The issues are the pump runs and water/air is expelled from the two faucets on that boat (galley & head). The PO said the system took 5 minutes or so to fully pressurize before the pump stopped, but my test for 18 minutes with one-stop halfway would indicate otherwise. I need to trace hunt down whatever is causing the failure that keeps the pump running, and started with the pump line stuff in the quest, and am a bit confused about what I see installed presently.

Here is my rather poor drawing of what I have now.

cal27_water_diagram.jpg


What are the thoughts on removing the valve and stuff inside the red line area in the image? Currently when the valve is closed the pump spits water/air - when open nothing comes out of the faucets.
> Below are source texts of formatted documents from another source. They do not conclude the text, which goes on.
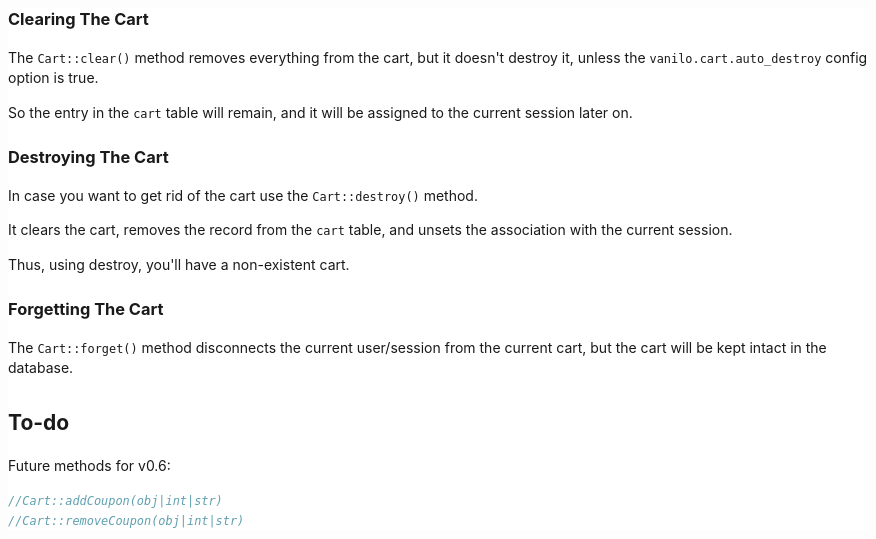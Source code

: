 ### Clearing The Cart

The `Cart::clear()` method removes everything from the cart, but it doesn't destroy it, unless the
`vanilo.cart.auto_destroy` config option is true.

So the entry in the `cart` table will remain, and it will be assigned to the current session later
on.

### Destroying The Cart

In case you want to get rid of the cart use the `Cart::destroy()` method.

It clears the cart, removes the record from the `cart` table, and unsets the association with the
current session.

Thus, using destroy, you'll have a non-existent cart.

### Forgetting The Cart

The `Cart::forget()` method disconnects the current user/session from the current cart, but the cart
will be kept intact in the database.

## To-do

Future methods for v0.6:

```php
//Cart::addCoupon(obj|int|str)
//Cart::removeCoupon(obj|int|str)
```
There is no freshwater hose attachment or fill plate on the boat. Filling the tank means a hose into the opening port below the v-berth.

Thoughts?
 
Sep 25, 2008
7,075
Alden 50 Sarasota, Florida
According to your drawing, the galley/head and HW heater aren't fed through a pump. Not sure what is. This can't be correct.
 
  • Like
Likes: JamesG161
Feb 21, 2013
4,638
Hunter 46 Point Richmond, CA
...........What are the thoughts on removing the valve and stuff inside the red line area in the image? ...........
Yep!! The bypass is not required and risks recirculation. What type of pump, e.g., diaphragm, variable speed (manufacturer/model would confirm that) do you have? Does your freshwater tank have a vent? Could consider a deck fill connection and hose to your freshwater tank.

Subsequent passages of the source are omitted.